Of his birthday he wrote “God enabled me to see the light on the vigil of the feast of the Annunciation to the Virgin Mary, and showed by this that he wished to give her to be my mother and protectress, which I have always experienced, though I have always been a most ungrateful suppliant and son. May I now be able to begin to correspond with love towards my most dear mother, and love her as I aim to do for eternity. Amen. Then, the goodness of God, who loved me first, blessed me by seeing to it that, on the day of the same month, on March 25th the feast of the Annunciation by the Angel to the Virgin Mary, I should be reborn in the saving waters of Holy Baptism, administered in the Archpriest’s church of S. Marco in Rovereto….”

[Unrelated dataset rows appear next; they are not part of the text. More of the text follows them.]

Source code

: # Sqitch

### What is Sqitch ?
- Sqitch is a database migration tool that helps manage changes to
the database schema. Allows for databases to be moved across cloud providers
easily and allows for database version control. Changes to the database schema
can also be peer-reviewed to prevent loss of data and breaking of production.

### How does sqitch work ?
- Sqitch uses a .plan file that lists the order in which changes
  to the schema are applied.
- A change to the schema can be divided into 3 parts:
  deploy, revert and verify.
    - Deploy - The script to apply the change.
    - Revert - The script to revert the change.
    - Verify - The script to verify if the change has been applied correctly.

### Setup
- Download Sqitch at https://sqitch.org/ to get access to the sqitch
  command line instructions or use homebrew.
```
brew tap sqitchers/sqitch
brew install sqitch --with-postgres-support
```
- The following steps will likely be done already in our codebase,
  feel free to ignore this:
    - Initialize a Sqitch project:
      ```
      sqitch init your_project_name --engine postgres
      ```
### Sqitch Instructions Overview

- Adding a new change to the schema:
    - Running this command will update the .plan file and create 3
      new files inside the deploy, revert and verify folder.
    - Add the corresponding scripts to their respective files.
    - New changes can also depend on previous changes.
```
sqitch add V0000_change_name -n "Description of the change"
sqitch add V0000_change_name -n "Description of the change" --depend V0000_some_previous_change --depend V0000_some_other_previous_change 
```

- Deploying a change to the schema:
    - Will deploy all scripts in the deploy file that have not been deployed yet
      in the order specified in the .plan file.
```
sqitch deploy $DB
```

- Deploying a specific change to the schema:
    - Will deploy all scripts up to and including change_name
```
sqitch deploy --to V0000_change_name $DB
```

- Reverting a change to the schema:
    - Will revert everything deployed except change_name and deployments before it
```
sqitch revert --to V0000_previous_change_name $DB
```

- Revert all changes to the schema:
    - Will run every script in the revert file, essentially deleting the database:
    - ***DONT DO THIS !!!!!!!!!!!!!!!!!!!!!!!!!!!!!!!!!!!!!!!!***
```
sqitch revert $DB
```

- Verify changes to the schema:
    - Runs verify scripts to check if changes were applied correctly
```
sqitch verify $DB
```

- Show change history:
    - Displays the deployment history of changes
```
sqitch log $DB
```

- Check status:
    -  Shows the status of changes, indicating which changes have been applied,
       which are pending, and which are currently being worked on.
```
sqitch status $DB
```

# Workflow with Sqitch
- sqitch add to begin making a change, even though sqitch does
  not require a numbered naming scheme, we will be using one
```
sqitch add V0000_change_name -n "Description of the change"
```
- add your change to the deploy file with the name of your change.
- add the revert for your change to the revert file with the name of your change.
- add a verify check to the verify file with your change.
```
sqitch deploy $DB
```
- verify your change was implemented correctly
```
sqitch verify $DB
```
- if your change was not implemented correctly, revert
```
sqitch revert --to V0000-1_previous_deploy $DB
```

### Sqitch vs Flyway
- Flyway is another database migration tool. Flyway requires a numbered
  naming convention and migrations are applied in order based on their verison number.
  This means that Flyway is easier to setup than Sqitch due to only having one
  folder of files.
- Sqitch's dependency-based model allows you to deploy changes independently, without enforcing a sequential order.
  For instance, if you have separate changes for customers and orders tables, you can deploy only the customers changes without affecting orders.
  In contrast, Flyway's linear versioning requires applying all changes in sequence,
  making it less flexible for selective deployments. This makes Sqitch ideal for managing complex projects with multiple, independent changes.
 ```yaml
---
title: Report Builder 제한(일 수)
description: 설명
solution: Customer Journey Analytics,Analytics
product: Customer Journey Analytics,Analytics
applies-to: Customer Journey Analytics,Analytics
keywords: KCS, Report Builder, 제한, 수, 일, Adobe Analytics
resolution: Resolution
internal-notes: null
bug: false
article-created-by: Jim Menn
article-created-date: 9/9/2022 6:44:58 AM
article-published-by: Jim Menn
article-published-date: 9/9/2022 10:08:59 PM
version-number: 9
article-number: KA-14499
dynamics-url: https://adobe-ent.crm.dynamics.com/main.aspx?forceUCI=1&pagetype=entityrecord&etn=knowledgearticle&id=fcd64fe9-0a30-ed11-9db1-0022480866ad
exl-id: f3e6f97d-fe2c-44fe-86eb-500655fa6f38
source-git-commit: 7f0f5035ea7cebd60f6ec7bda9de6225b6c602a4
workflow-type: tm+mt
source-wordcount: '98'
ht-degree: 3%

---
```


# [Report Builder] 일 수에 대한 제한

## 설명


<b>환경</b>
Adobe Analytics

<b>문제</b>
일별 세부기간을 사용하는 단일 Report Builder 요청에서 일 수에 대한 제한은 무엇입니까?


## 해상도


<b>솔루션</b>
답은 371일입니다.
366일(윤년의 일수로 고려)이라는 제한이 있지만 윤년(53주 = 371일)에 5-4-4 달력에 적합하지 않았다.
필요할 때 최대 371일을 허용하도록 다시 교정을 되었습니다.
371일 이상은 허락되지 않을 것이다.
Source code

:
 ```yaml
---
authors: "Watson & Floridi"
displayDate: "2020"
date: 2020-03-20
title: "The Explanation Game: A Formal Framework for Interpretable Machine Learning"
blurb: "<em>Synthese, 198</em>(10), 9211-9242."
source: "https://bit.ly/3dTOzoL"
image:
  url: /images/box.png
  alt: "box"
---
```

His ancestors haled from the Val Brembana and moved to Rovereto in 1442, where they were notable for both civil and military offices, becoming one of the most distinguished families of the city. Antonio’s grandfather added Serbati to his name, on account of a legacy through his mother’s family.

 In a profoundly religious environment Tonino’s infancy was a peaceful one, under the care of his mother, a sensible and intelligent woman. His friend Niccolò Tommaseo, who knew her personally, said some years later: “Your mother is the most unusual woman I have ever known. Her prudence, her modesty, her kindness, her piety, her love for her children, her gentleness, astounded me, enchanted me and aroused in me the deepest veneration and wonder.”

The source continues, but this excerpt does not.